*** Opening of Supplied records ***

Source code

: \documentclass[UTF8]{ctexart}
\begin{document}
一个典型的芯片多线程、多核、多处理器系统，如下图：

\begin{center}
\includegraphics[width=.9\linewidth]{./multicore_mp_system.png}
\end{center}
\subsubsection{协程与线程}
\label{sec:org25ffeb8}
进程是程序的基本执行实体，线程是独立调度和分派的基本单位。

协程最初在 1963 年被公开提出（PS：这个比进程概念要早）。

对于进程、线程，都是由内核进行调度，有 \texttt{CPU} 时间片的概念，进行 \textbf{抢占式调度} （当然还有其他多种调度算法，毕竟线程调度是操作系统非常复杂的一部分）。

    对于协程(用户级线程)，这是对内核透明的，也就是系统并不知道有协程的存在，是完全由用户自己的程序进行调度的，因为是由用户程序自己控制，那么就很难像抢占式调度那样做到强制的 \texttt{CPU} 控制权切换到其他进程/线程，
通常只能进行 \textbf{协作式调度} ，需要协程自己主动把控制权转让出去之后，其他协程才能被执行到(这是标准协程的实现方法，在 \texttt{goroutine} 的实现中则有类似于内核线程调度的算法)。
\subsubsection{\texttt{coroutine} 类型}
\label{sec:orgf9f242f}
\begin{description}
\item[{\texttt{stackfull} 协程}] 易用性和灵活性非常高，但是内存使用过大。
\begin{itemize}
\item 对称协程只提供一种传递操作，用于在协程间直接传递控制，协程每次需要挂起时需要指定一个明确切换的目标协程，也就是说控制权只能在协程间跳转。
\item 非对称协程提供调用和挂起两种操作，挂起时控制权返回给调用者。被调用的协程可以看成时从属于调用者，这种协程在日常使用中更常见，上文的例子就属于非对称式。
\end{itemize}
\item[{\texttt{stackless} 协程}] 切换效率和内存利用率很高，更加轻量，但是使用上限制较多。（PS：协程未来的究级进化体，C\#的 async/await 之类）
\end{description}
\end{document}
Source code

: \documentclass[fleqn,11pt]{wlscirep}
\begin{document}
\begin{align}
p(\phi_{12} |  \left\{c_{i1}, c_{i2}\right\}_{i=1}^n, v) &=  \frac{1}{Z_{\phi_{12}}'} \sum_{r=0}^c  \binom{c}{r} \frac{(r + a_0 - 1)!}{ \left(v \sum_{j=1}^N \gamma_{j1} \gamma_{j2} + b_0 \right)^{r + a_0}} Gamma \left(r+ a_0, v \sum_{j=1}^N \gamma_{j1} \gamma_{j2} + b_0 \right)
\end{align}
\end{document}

*** Close of Supplied records ***

• **What this task involves**
Repeat the data in full, keeping each word exactly as it is.

• **Solution for this exercise**
Source code

: \documentclass[UTF8]{ctexart}
\begin{document}
一个典型的芯片多线程、多核、多处理器系统，如下图：

\begin{center}
\includegraphics[width=.9\linewidth]{./multicore_mp_system.png}
\end{center}
\subsubsection{协程与线程}
\label{sec:org25ffeb8}
进程是程序的基本执行实体，线程是独立调度和分派的基本单位。

协程最初在 1963 年被公开提出（PS：这个比进程概念要早）。

对于进程、线程，都是由内核进行调度，有 \texttt{CPU} 时间片的概念，进行 \textbf{抢占式调度} （当然还有其他多种调度算法，毕竟线程调度是操作系统非常复杂的一部分）。

    对于协程(用户级线程)，这是对内核透明的，也就是系统并不知道有协程的存在，是完全由用户自己的程序进行调度的，因为是由用户程序自己控制，那么就很难像抢占式调度那样做到强制的 \texttt{CPU} 控制权切换到其他进程/线程，
通常只能进行 \textbf{协作式调度} ，需要协程自己主动把控制权转让出去之后，其他协程才能被执行到(这是标准协程的实现方法，在 \texttt{goroutine} 的实现中则有类似于内核线程调度的算法)。
\subsubsection{\texttt{coroutine} 类型}
\label{sec:orgf9f242f}
\begin{description}
\item[{\texttt{stackfull} 协程}] 易用性和灵活性非常高，但是内存使用过大。
\begin{itemize}
\item 对称协程只提供一种传递操作，用于在协程间直接传递控制，协程每次需要挂起时需要指定一个明确切换的目标协程，也就是说控制权只能在协程间跳转。
\item 非对称协程提供调用和挂起两种操作，挂起时控制权返回给调用者。被调用的协程可以看成时从属于调用者，这种协程在日常使用中更常见，上文的例子就属于非对称式。
\end{itemize}
\item[{\texttt{stackless} 协程}] 切换效率和内存利用率很高，更加轻量，但是使用上限制较多。（PS：协程未来的究级进化体，C\#的 async/await 之类）
\end{description}
\end{document}
Source code

: \documentclass[fleqn,11pt]{wlscirep}
\begin{document}
\begin{align}
p(\phi_{12} |  \left\{c_{i1}, c_{i2}\right\}_{i=1}^n, v) &=  \frac{1}{Z_{\phi_{12}}'} \sum_{r=0}^c  \binom{c}{r} \frac{(r + a_0 - 1)!}{ \left(v \sum_{j=1}^N \gamma_{j1} \gamma_{j2} + b_0 \right)^{r + a_0}} Gamma \left(r+ a_0, v \sum_{j=1}^N \gamma_{j1} \gamma_{j2} + b_0 \right)
\end{align}
\end{document}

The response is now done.